To realise first, that we have deep differences. And then to acknowledge that those differences are important - differences to be treasured. And then to be prepared to sacrifice these treasures on the altar of our unity in Christ - now, that will be a worthy offering - worthy, because it will cost us. King David said, “I will pay a price for it. I will not offer Yahweh my God offerings which have cost me nothing.” To acknowledge heart-felt differences and still love one another and covenant to work together? An offering indeed!

Christ Jesus is in the Garden of Gethsemane struggling to offer his sacrifice. The name ‘Gethsemane’ means ‘The Oil Press’. It was the place where the most precious olives were thrown together into a heap and squeezed until they gave up their precious juices - the oil for anointing. In Gethsemane, precious Jesus being squeezed, under pressure, for your sake and for mine.

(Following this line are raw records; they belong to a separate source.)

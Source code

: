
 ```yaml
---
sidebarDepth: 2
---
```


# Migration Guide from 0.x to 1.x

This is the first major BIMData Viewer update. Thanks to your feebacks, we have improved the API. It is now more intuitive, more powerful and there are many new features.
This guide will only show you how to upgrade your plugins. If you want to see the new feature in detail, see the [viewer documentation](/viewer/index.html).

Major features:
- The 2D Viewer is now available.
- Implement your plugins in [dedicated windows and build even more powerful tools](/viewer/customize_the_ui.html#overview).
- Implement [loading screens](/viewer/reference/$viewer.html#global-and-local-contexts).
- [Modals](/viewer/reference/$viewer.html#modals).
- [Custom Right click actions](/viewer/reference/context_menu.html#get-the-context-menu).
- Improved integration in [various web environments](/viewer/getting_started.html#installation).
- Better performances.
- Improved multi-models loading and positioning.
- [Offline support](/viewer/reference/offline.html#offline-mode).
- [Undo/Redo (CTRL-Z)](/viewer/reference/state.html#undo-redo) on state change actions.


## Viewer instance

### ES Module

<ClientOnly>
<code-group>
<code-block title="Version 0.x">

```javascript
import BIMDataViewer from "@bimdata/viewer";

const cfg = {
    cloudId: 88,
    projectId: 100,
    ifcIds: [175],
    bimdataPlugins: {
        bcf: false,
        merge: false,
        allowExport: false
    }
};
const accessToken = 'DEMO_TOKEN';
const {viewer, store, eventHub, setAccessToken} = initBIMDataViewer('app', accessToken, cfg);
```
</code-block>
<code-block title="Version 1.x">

But how far can we be squeezed? Under pressure I find myself arguing, “isn’t truth more important than unity?” To stand for what is correct even if it breaks our togetherness? Isn’t that a nobler way? But as I ponder the words of Jesus in those last precious and pressured days of his earthly life I am led to wonder - am I not mistaken? - Is not unity itself a truth? I see Jesus sacrificing himself to bring me into relationship - into unity with God and my neighbour. For Jesus, truth is a relationship. Truth is the unity which holds together all our struggling differences. Truth is a family of differences - a family. And I know myself to be in his one family of different and conflicting children whom he cherishes with equal and undivided love.

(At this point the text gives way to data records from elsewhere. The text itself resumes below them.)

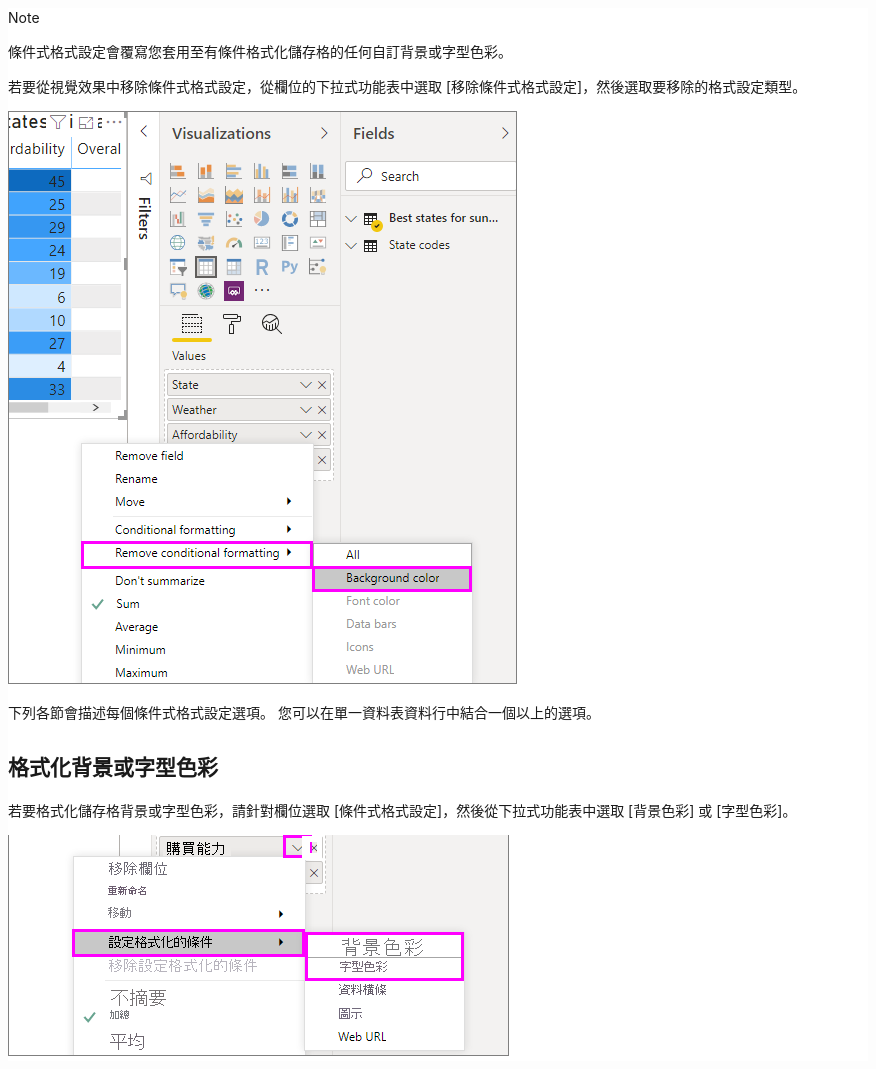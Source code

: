 > [!NOTE]
> 條件式格式設定會覆寫您套用至有條件格式化儲存格的任何自訂背景或字型色彩。

若要從視覺效果中移除條件式格式設定，從欄位的下拉式功能表中選取 [移除條件式格式設定]，然後選取要移除的格式設定類型。

![移除條件式格式設定功能表](media/desktop-conditional-table-formatting/table-formatting-1-remove.png)

下列各節會描述每個條件式格式設定選項。 您可以在單一資料表資料行中結合一個以上的選項。

## <a name="format-background-or-font-color"></a>格式化背景或字型色彩

若要格式化儲存格背景或字型色彩，請針對欄位選取 [條件式格式設定]，然後從下拉式功能表中選取 [背景色彩] 或 [字型色彩]。 

![選取背景色彩或字型色彩](media/desktop-conditional-table-formatting/table-formatting-1-color-by-rules-dialog.png)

And isn’t an awareness of that fact the genius of Anglicanism? To know that I am not saved by my own opinions, or even our opinions, but by God’s gracious gift of unity across our diversity. To be an Anglican one has to be courageous. You priests and deacons who sit here now, you who bring immense and varied gifts to your ministry and offer them week in and week out, you have the courage and grace to love even in what can sometimes be trying situations - I know this. You bring healing to a broken world. And we all here, laity and ordained alike, thank God for you - courageous Anglicans.

And we do so, knowing that not everyone will have what it takes to be a real Anglican. They argue like good Anglicans, but then they don’t stay in the family. Perhaps it’s not their vocation. But for us, 21st century globalised Anglicans, togetherness in diversity is our vocation, our calling. It is our anointing.

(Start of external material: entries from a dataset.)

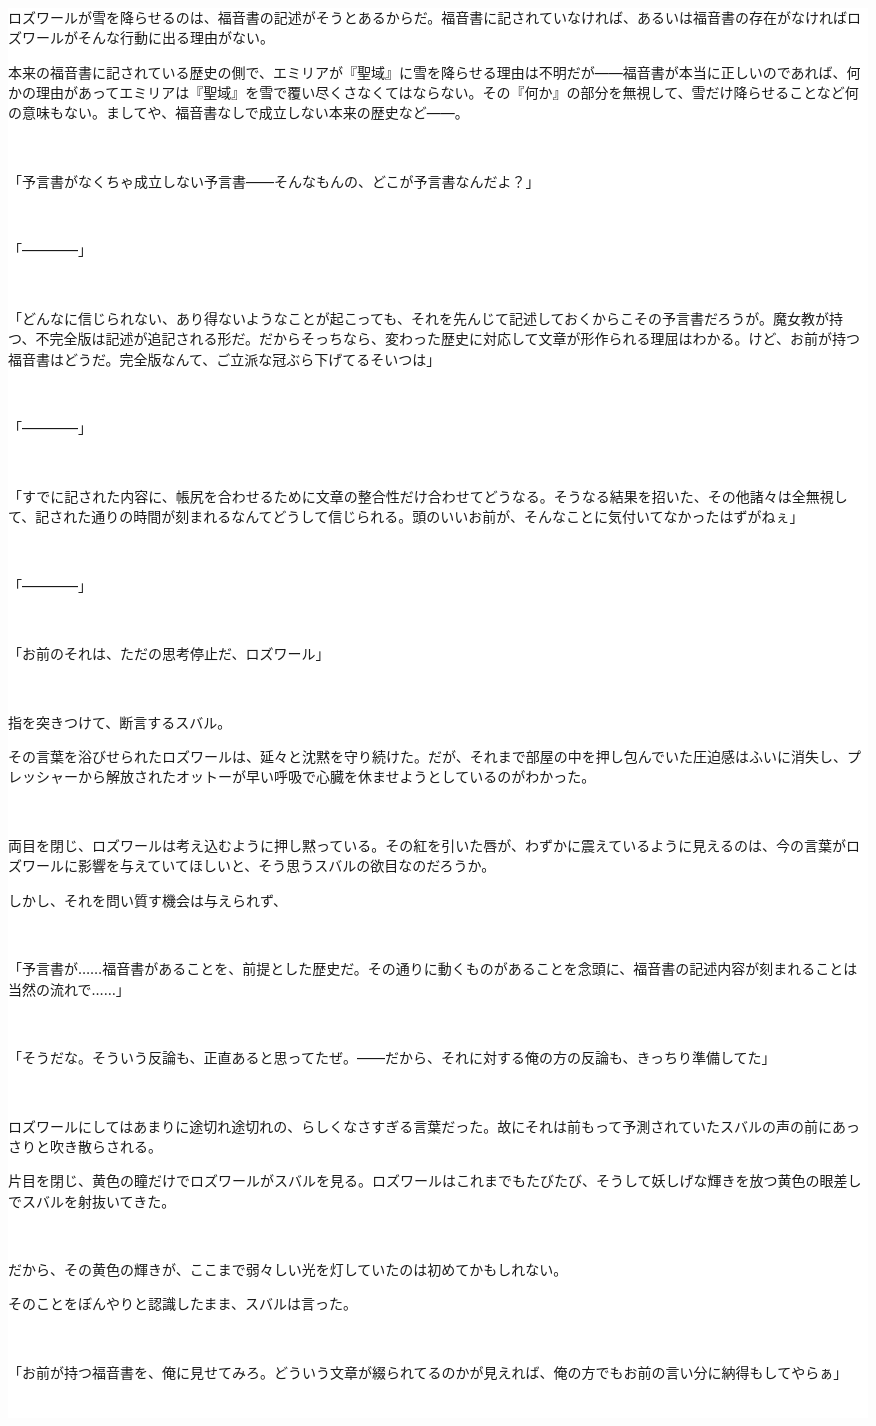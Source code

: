 ロズワールが雪を降らせるのは、福音書の記述がそうとあるからだ。福音書に記されていなければ、あるいは福音書の存在がなければロズワールがそんな行動に出る理由がない。

本来の福音書に記されている歴史の側で、エミリアが『聖域』に雪を降らせる理由は不明だが――福音書が本当に正しいのであれば、何かの理由があってエミリアは『聖域』を雪で覆い尽くさなくてはならない。その『何か』の部分を無視して、雪だけ降らせることなど何の意味もない。ましてや、福音書なしで成立しない本来の歴史など――。

　

「予言書がなくちゃ成立しない予言書――そんなもんの、どこが予言書なんだよ？」

　

「――――」

　

「どんなに信じられない、あり得ないようなことが起こっても、それを先んじて記述しておくからこその予言書だろうが。魔女教が持つ、不完全版は記述が追記される形だ。だからそっちなら、変わった歴史に対応して文章が形作られる理屈はわかる。けど、お前が持つ福音書はどうだ。完全版なんて、ご立派な冠ぶら下げてるそいつは」

　

「――――」

　

「すでに記された内容に、帳尻を合わせるために文章の整合性だけ合わせてどうなる。そうなる結果を招いた、その他諸々は全無視して、記された通りの時間が刻まれるなんてどうして信じられる。頭のいいお前が、そんなことに気付いてなかったはずがねぇ」

　

「――――」

　

「お前のそれは、ただの思考停止だ、ロズワール」

　

指を突きつけて、断言するスバル。

その言葉を浴びせられたロズワールは、延々と沈黙を守り続けた。だが、それまで部屋の中を押し包んでいた圧迫感はふいに消失し、プレッシャーから解放されたオットーが早い呼吸で心臓を休ませようとしているのがわかった。

　

両目を閉じ、ロズワールは考え込むように押し黙っている。その紅を引いた唇が、わずかに震えているように見えるのは、今の言葉がロズワールに影響を与えていてほしいと、そう思うスバルの欲目なのだろうか。

しかし、それを問い質す機会は与えられず、

　

「予言書が……福音書があることを、前提とした歴史だ。その通りに動くものがあることを念頭に、福音書の記述内容が刻まれることは当然の流れで……」

　

「そうだな。そういう反論も、正直あると思ってたぜ。――だから、それに対する俺の方の反論も、きっちり準備してた」

　

ロズワールにしてはあまりに途切れ途切れの、らしくなさすぎる言葉だった。故にそれは前もって予測されていたスバルの声の前にあっさりと吹き散らされる。

片目を閉じ、黄色の瞳だけでロズワールがスバルを見る。ロズワールはこれまでもたびたび、そうして妖しげな輝きを放つ黄色の眼差しでスバルを射抜いてきた。

　

だから、その黄色の輝きが、ここまで弱々しい光を灯していたのは初めてかもしれない。

そのことをぼんやりと認識したまま、スバルは言った。

　

「お前が持つ福音書を、俺に見せてみろ。どういう文章が綴られてるのかが見えれば、俺の方でもお前の言い分に納得もしてやらぁ」

　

Jesus does not offer his God anything that has cost him nothing. He kneels in the oil press of Gethsemane, sweating blood, anointed with his own blood, trying to hold it all together. He has just walked from an upper room, where he made his offering of bread and wine to his friend Judas. Offered to be in communion with his betrayer. And the Lord is here, bidding his disciples again to love one another even that much. To lay down the burden of the truths we have made for ourselves, those that we have so heavily treasured, in order to be anointed together with the oil of gladness.

The Oil of Exorcism, driving out those old ghosts of arrogance and self-justifying opinion. The Oil of Healing, binding up the wounds and scars of old battles. The Oil of Chrism, conditioning us as athletes for the challenges of the race together. How we need that anointing. And Jesus, the anointed Christ, there in the threshing floor, there in the Oil Press of Gethsemane, saying, “Not my will, but thine.” And we echo: “Not my opinion, but thine,” “not my church, but thine,” “not my priesthood, but thine.” “Not my little truth, but your truth which says, “You see what I have done for you? Then you also must wash one another’s feet.”

Let us not offer to God an offering which costs us nothing. For the truth is neither my opinion nor yours, but the truth is the divine space that God gives us within which we can struggle and disagree, whilst yet always knowing that, “we who are many are one body, for we all share one bread.” AMEN.